System Integration and Communication

The process through which system components communicate and share information through compatible interfaces and messages.

Database Integration

Using a database is used as the primary form of sharing information between components of the system. Using database integration, system components communicate with each other indirectly through a database; one component may write to the database, and another component reads from it.

Using a database as the primary form of sharing information runs into significant problems as the system grows larger and more complex. Here are some key problems:

External Exposure to Internal Data Models - the internal implementation of database models is exposed and visible to external users. If there are schema changes, this could easily break the way services access the database. Since there is no external interface, all services would need to understand the data structures and schemas to use the database.
Tight Coupling - each component is tied to the specific platform and implementation of the database. If the database platform needs to be changed, each of the services will need to make corresponding code changes.
Lack of Security and Controls - by exposing the data models externally, the system is unable to fully control how data structures are accessed, adding security and authorization problems.
Low Cohesion - the same logic to access the data is repeated in many services, and different versions of this logic may arise.
Scalability problems - scaling is now only possible through the database.
Asynchronous/Orchestration problems - if a service makes a transaction to the database, it is difficult for other components to know when the transaction was reflected in the database resulting in possible race conditions.

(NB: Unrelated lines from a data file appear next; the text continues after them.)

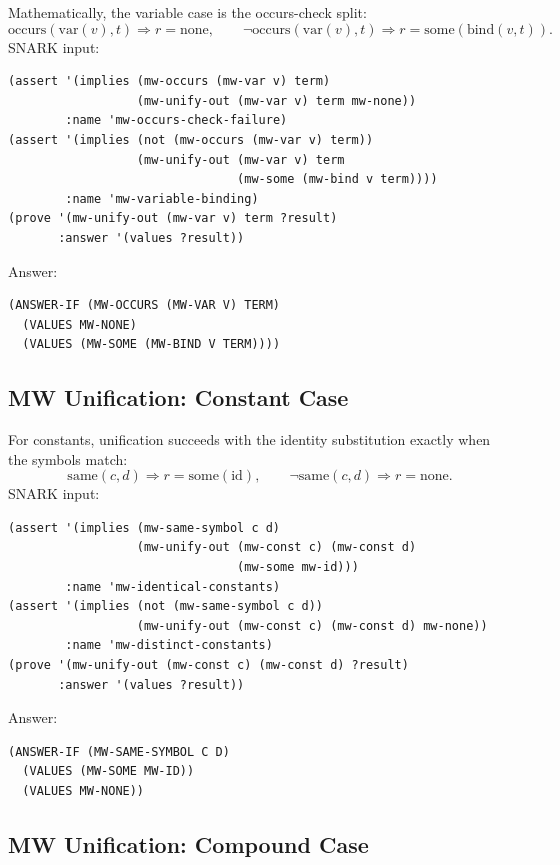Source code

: \documentclass[runningheads]{llncs}
\begin{document}
Mathematically, the variable case is the occurs-check split:
\[
  \mathrm{occurs}(\mathrm{var}(v),t) \Rightarrow r=\mathrm{none},
  \qquad
  \neg\mathrm{occurs}(\mathrm{var}(v),t)
    \Rightarrow r=\mathrm{some}(\mathrm{bind}(v,t)).
\]
SNARK input:
\begin{lstlisting}
(assert '(implies (mw-occurs (mw-var v) term)
                  (mw-unify-out (mw-var v) term mw-none))
        :name 'mw-occurs-check-failure)
(assert '(implies (not (mw-occurs (mw-var v) term))
                  (mw-unify-out (mw-var v) term
                                (mw-some (mw-bind v term))))
        :name 'mw-variable-binding)
(prove '(mw-unify-out (mw-var v) term ?result)
       :answer '(values ?result))
\end{lstlisting}
Answer:
\begin{lstlisting}
(ANSWER-IF (MW-OCCURS (MW-VAR V) TERM)
  (VALUES MW-NONE)
  (VALUES (MW-SOME (MW-BIND V TERM))))
\end{lstlisting}

\subsection{MW Unification: Constant Case}

For constants, unification succeeds with the identity substitution exactly when
the symbols match:
\[
  \mathrm{same}(c,d) \Rightarrow r=\mathrm{some}(\mathrm{id}),
  \qquad
  \neg\mathrm{same}(c,d) \Rightarrow r=\mathrm{none}.
\]
SNARK input:
\begin{lstlisting}
(assert '(implies (mw-same-symbol c d)
                  (mw-unify-out (mw-const c) (mw-const d)
                                (mw-some mw-id)))
        :name 'mw-identical-constants)
(assert '(implies (not (mw-same-symbol c d))
                  (mw-unify-out (mw-const c) (mw-const d) mw-none))
        :name 'mw-distinct-constants)
(prove '(mw-unify-out (mw-const c) (mw-const d) ?result)
       :answer '(values ?result))
\end{lstlisting}
Answer:
\begin{lstlisting}
(ANSWER-IF (MW-SAME-SYMBOL C D)
  (VALUES (MW-SOME MW-ID))
  (VALUES MW-NONE))
\end{lstlisting}

\subsection{MW Unification: Compound Case}
\end{document}
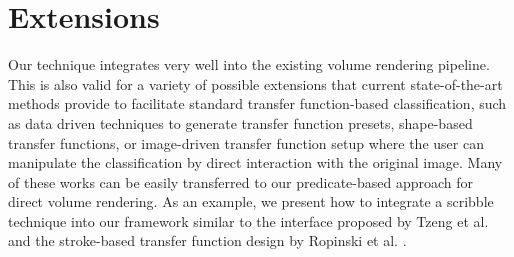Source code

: \section*{Extensions}

Our technique integrates very well into the existing volume rendering pipeline. 
This is also valid for a variety of possible extensions that current state-of-the-art methods provide to facilitate standard transfer function-based classification, such as data driven techniques to generate transfer function presets, shape-based transfer functions, or image-driven transfer function setup where the user can manipulate the classification by direct interaction with the original image. 
Many of these works can be easily transferred to our predicate-based approach for direct volume rendering. 
As an example, we present how to integrate a scribble technique into our framework similar to the interface proposed by Tzeng et al. \cite{Tzeng03} and the stroke-based transfer function design by Ropinski et al. \cite{Ropinski08}. 

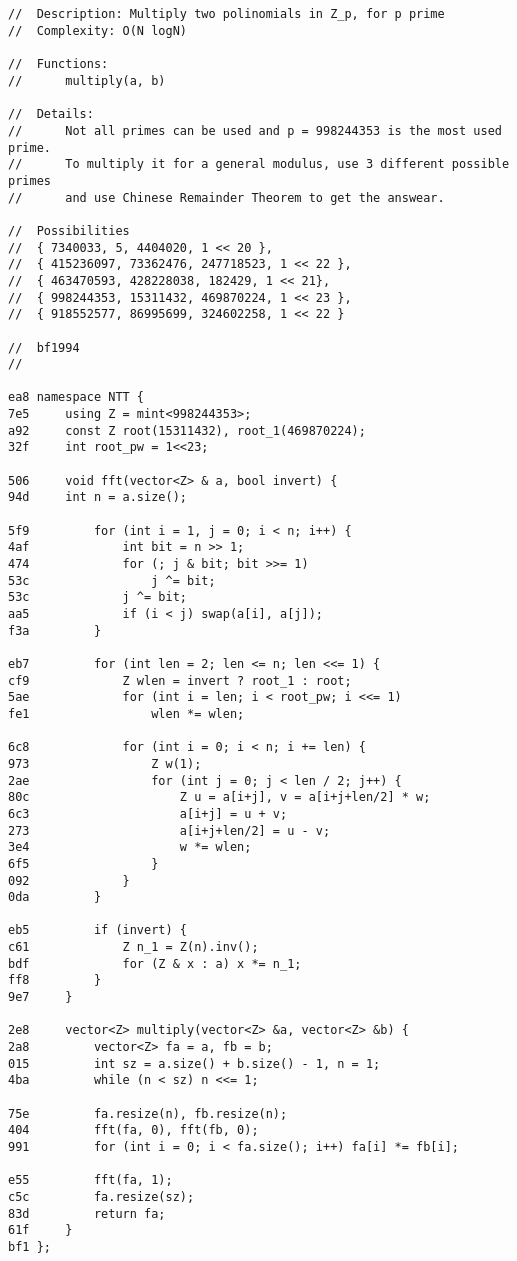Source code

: \documentclass[11pt, a4paper, twoside]{article}
\begin{document}
\subsection{}
\begin{lstlisting}
//  Description: Multiply two polinomials in Z_p, for p prime
//  Complexity: O(N logN)

//  Functions:
//      multiply(a, b)

//  Details:
//      Not all primes can be used and p = 998244353 is the most used prime. 
//      To multiply it for a general modulus, use 3 different possible primes 
//      and use Chinese Remainder Theorem to get the answear.

//  Possibilities
//  { 7340033, 5, 4404020, 1 << 20 },
//  { 415236097, 73362476, 247718523, 1 << 22 },
//  { 463470593, 428228038, 182429, 1 << 21},
//  { 998244353, 15311432, 469870224, 1 << 23 },
//  { 918552577, 86995699, 324602258, 1 << 22 }

//  bf1994
//

ea8 namespace NTT {
7e5     using Z = mint<998244353>;
a92     const Z root(15311432), root_1(469870224);
32f     int root_pw = 1<<23;
    
506     void fft(vector<Z> & a, bool invert) {
94d 	int n = a.size();
    
5f9         for (int i = 1, j = 0; i < n; i++) {
4af             int bit = n >> 1;
474             for (; j & bit; bit >>= 1)
53c                 j ^= bit;
53c             j ^= bit;
aa5             if (i < j) swap(a[i], a[j]);
f3a         }
    
eb7         for (int len = 2; len <= n; len <<= 1) {
cf9             Z wlen = invert ? root_1 : root;
5ae             for (int i = len; i < root_pw; i <<= 1)
fe1                 wlen *= wlen;
    
6c8             for (int i = 0; i < n; i += len) {
973                 Z w(1);
2ae                 for (int j = 0; j < len / 2; j++) {
80c                     Z u = a[i+j], v = a[i+j+len/2] * w;
6c3                     a[i+j] = u + v;
273                     a[i+j+len/2] = u - v;
3e4                     w *= wlen;
6f5                 }
092             }
0da         }
    
eb5         if (invert) {
c61             Z n_1 = Z(n).inv();
bdf             for (Z & x : a) x *= n_1;
ff8         }
9e7     }
     
2e8     vector<Z> multiply(vector<Z> &a, vector<Z> &b) {
2a8         vector<Z> fa = a, fb = b;
015         int sz = a.size() + b.size() - 1, n = 1;
4ba         while (n < sz) n <<= 1;
    
75e         fa.resize(n), fb.resize(n);
404         fft(fa, 0), fft(fb, 0);
991         for (int i = 0; i < fa.size(); i++) fa[i] *= fb[i];
    
e55         fft(fa, 1);
c5c         fa.resize(sz);
83d         return fa;
61f     }
bf1 };
\end{lstlisting}
\end{document}
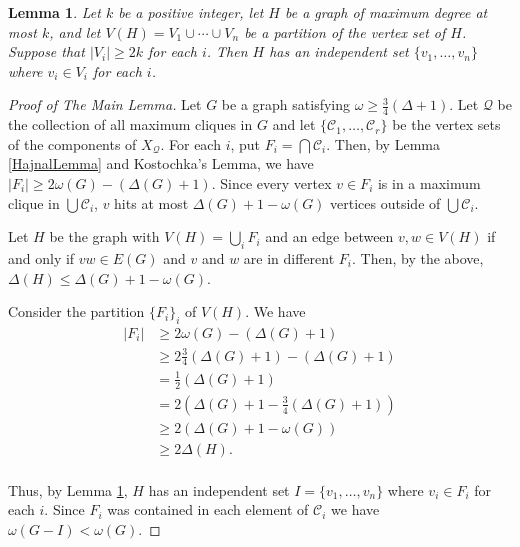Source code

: \documentclass[12pt]{article}
\theoremstyle{plain}
\newtheorem{lem}[thm]{Lemma}
\theoremstyle{definition}
\theoremstyle{remark}
\begin{document}
\begin{lem}\label{HaxellLemma}
Let $k$ be a positive integer, let $H$ be a graph of maximum degree at most $k$,
and let $V(H) = V_1 \cup \cdots \cup V_n$ be a partition of the vertex set of $H$. Suppose that $|V_i| \geq 2k$ for each $i$. Then $H$ has an independent set $\{v_1, \ldots, v_n\}$ where $v_i \in V_i$ for each $i$.
\end{lem}

\begin{proof}[Proof of The Main Lemma]
Let $G$ be a graph satisfying $\omega \geq \frac{3}{4}(\Delta + 1)$. Let $\mathcal{Q}$ be the collection of all maximum cliques in $G$ and let $\{\mathcal{C}_1, \ldots, \mathcal{C}_r\}$ be the vertex sets of the components of $X_{\mathcal{Q}}$. For each $i$, put $F_i = \bigcap \mathcal{C}_i$. Then, by Lemma \ref{HajnalLemma} and Kostochka's Lemma, we have $|F_i| \geq 2\omega(G) - (\Delta(G) + 1)$.  Since every vertex $v \in F_i$ is in a maximum clique in $\bigcup \mathcal{C}_i$, $v$ hits at most $\Delta(G) + 1 - \omega(G)$ vertices outside of $\bigcup \mathcal{C}_i$.\newline

Let $H$ be the graph with $V(H) = \displaystyle \bigcup_{i} F_i$ and an edge between $v, w \in V(H)$ if and only if $vw \in E(G)$ and $v$ and $w$ are in different $F_i$.  Then, by the above, $\Delta(H) \leq \Delta(G) + 1 - \omega(G)$.\newline

Consider the partition $\{F_i\}_{i}$ of $V(H)$.  We have 
\begin{align*}
|F_i| &\geq 2\omega(G) - (\Delta(G) + 1) \\
&\geq 2 \frac{3}{4}(\Delta(G) + 1) - (\Delta(G) + 1) \\
&= \frac{1}{2}(\Delta(G) + 1) \\
&= 2(\Delta(G) + 1 - \frac{3}{4}(\Delta(G) + 1)) \\
&\geq 2(\Delta(G) + 1 - \omega(G)) \\
&\geq 2\Delta(H). \\
\end{align*}

Thus, by Lemma \ref{HaxellLemma}, $H$ has an independent set $I = \{v_1, \ldots, v_n\}$ where $v_i \in F_i$ for each $i$.  Since $F_i$ was contained in each element of $\mathcal{C}_i$ we have $\omega(G - I) < \omega(G)$.
\end{proof}
\end{document}
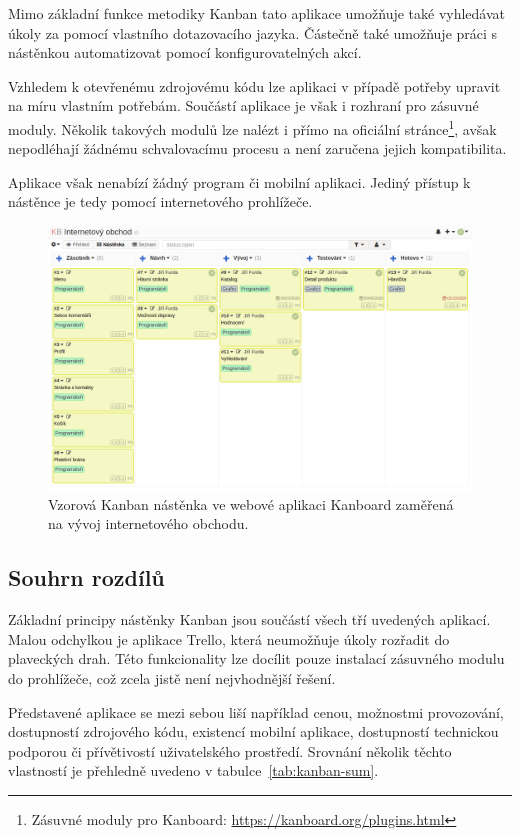 Mimo základní funkce metodiky Kanban tato aplikace umožňuje také vyhledávat úkoly za pomocí vlastního dotazovacího jazyka. Částečně také umožňuje práci s nástěnkou automatizovat pomocí konfigurovatelných akcí.

Vzhledem k otevřenému zdrojovému kódu lze aplikaci v případě potřeby upravit na míru vlastním potřebám. Součástí aplikace je však i rozhraní pro zásuvné moduly. Několik takových modulů lze nalézt i přímo na oficiální stránce\footnote{Zásuvné moduly pro Kanboard: \url{https://kanboard.org/plugins.html}}, avšak nepodléhají žádnému schvalovacímu procesu a není zaručena jejich kompatibilita.

Aplikace však nenabízí žádný program či mobilní aplikaci. Jediný přístup k nástěnce je tedy pomocí internetového prohlížeče.

\begin{figure}[H]
	\centering
	\includegraphics[width=\textwidth]{obrazky-figures/kanboard.png}
	\caption{Vzorová Kanban nástěnka ve webové aplikaci Kanboard zaměřená na vývoj internetového obchodu.}
\end{figure}

\subsection{Souhrn rozdílů}

Základní principy nástěnky Kanban jsou součástí všech tří uvedených aplikací. Malou odchylkou je aplikace Trello, která neumožňuje úkoly rozřadit do plaveckých drah. Této funkcionality lze docílit pouze instalací zásuvného modulu do prohlížeče, což zcela jistě není nejvhodnější řešení.

Představené aplikace se mezi sebou liší například cenou, možnostmi provozování, dostupností zdrojového kódu, existencí mobilní aplikace, dostupností technickou podporou či přívětivostí uživatelského prostředí. Srovnání několik těchto vlastností je přehledně uvedeno v tabulce~\ref{tab:kanban-sum}. 

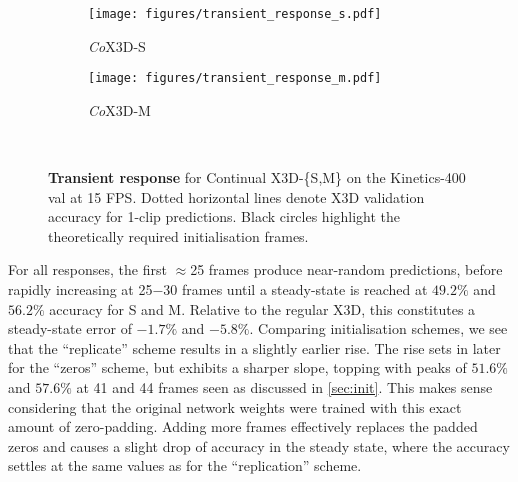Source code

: \begin{figure}[b!]
    \centering
    \begin{subfigure}[b]{0.7\linewidth}
        \centering
        \texttt{[image: figures/transient\_response\_s.pdf]}
        \\[-2ex]
        \caption{\textit{Co}X3D-S}
        \label{fig:transient-s}
    \end{subfigure}
    \begin{subfigure}[b]{0.7\linewidth}
        \centering
        \texttt{[image: figures/transient\_response\_m.pdf]}
        \\[-2ex]
        \caption{\textit{Co}X3D-M}
        \label{fig:transient-m}
    \end{subfigure}
    \\[-1ex]
    \setlength{\belowcaptionskip}{-5pt}
	\caption{
	\textbf{Transient response} for Continual X3D-\{S,M\} on the Kinetics-400 val at 15 FPS.
	Dotted horizontal lines denote X3D validation accuracy for 1-clip predictions. 
	Black circles highlight the theoretically required initialisation frames.
	}
    \label{fig:transient_response_results}
    \vspace{-2mm}
\end{figure}

For all responses, the first $\approx$25 frames produce near-random predictions, before rapidly increasing at 25$-$30 frames until a steady-state is reached at $49.2\%$ and $56.2\%$ accuracy for S and M.
Relative to the regular X3D, this constitutes a steady-state error of $-1.7\%$ and $-5.8\%$.
Comparing initialisation schemes, we see that the ``replicate'' scheme results in a slightly earlier rise. %
The rise sets in later for the ``zeros'' scheme, but exhibits a sharper slope, topping with peaks of $51.6\%$ and $57.6\%$ at 41 and 44 frames seen as discussed in \cref{sec:init}.
This makes sense considering that the original network weights were trained with this exact amount of zero-padding. Adding more frames effectively replaces the padded zeros and causes a slight drop of accuracy in the steady state, where the accuracy settles at the same values as for the ``replication'' scheme. 


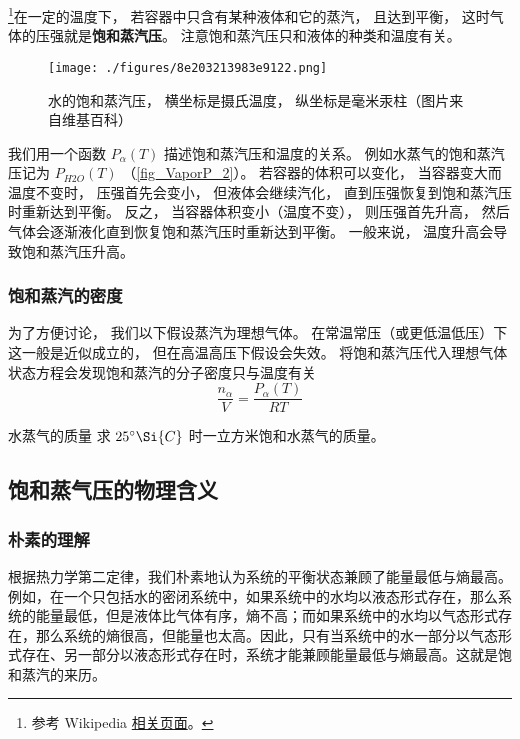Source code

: 

\footnote{参考 Wikipedia \href{https://en.wikipedia.org/wiki/Vapor_pressure}{相关页面}。}在一定的温度下， 若容器中只含有某种液体和它的蒸汽， 且达到平衡， 这时气体的压强就是\textbf{饱和蒸汽压}。 注意饱和蒸汽压只和液体的种类和温度有关。

\begin{figure}[ht]
\centering
\texttt{[image: ./figures/8e203213983e9122.png]}
\caption{水的饱和蒸汽压， 横坐标是摄氏温度， 纵坐标是毫米汞柱（图片来自维基百科）} \label{fig_VaporP_2}
\end{figure}

我们用一个函数 $P_\alpha(T)$ 描述饱和蒸汽压和温度的关系。 例如水蒸气的饱和蒸汽压记为 $P_{H2O}(T)$ （\autoref{fig_VaporP_2}）。 若容器的体积可以变化， 当容器变大而温度不变时， 压强首先会变小， 但液体会继续汽化， 直到压强恢复到饱和蒸汽压时重新达到平衡。 反之， 当容器体积变小（温度不变）， 则压强首先升高，  然后气体会逐渐液化直到恢复饱和蒸汽压时重新达到平衡。 一般来说， 温度升高会导致饱和蒸汽压升高。

\subsubsection{饱和蒸汽的密度}
为了方便讨论， 我们以下假设蒸汽为理想气体。 在常温常压（或更低温低压）下这一般是近似成立的， 但在高温高压下假设会失效。 将饱和蒸汽压代入理想气体状态方程会发现饱和蒸汽的分子密度只与温度有关
\begin{equation}\label{eq_VaporP_2}
\frac{n_\alpha}{V}  = \frac{P_\alpha(T)}{R T}
\end{equation}

\begin{exercise}{水蒸气的质量}
求 $25^\circ\Si{C}$ 时一立方米饱和水蒸气的质量。
\end{exercise}

\subsection{饱和蒸气压的物理含义}
\subsubsection{朴素的理解}
根据热力学第二定律，我们朴素地认为系统的平衡状态兼顾了能量最低与熵最高。例如，在一个只包括水的密闭系统中，如果系统中的水均以液态形式存在，那么系统的能量最低，但是液体比气体有序，熵不高；而如果系统中的水均以气态形式存在，那么系统的熵很高，但能量也太高。因此，只有当系统中的水一部分以气态形式存在、另一部分以液态形式存在时，系统才能兼顾能量最低与熵最高。这就是饱和蒸汽的来历。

Thus databases should be avoided as the primary form of integration system. Instead access should be controlled through services for both external clients and other internal clients.

REST

Representational State Transfer (REST) is an architectural style that provides a design of communication between computers on a network.

An API that follows the REST architectural style is called a REST API (RESTFul API) and can be used for system integration. The architecture focuses on scalability, interfaces, loose coupling, and encapsulation. Its standards and constraints are:

Client-server pattern - client and server should be separate components, developed independently, and communicate through an interface. This improves portability across different platforms and separates the interface (client-side) from logic and data (server-side).
Resource Representation - data and content should be represented as resources. A REST server is responsible for managing these resources and allows clients to access and modify these resources through operations.
Interface Uniformity - service interfaces should support the same set of operations. Allows for loose coupling, where services and clients can be developed separately without impacting each other. The downside is that this uniformity forces all clients and services on the same set of operations, and there cannot be specialized methods.
Statelessness - operations are stateless, such that each request should incllude all the required information needed to process the request. Requests cannot assume ore require the server to have any stored context or data. Rather, the client is responsible for managing and storing all of the session's data and state. That is the client does not need to know what state the server is in and vice versa. The overhead here is that there may be repeating data in requests.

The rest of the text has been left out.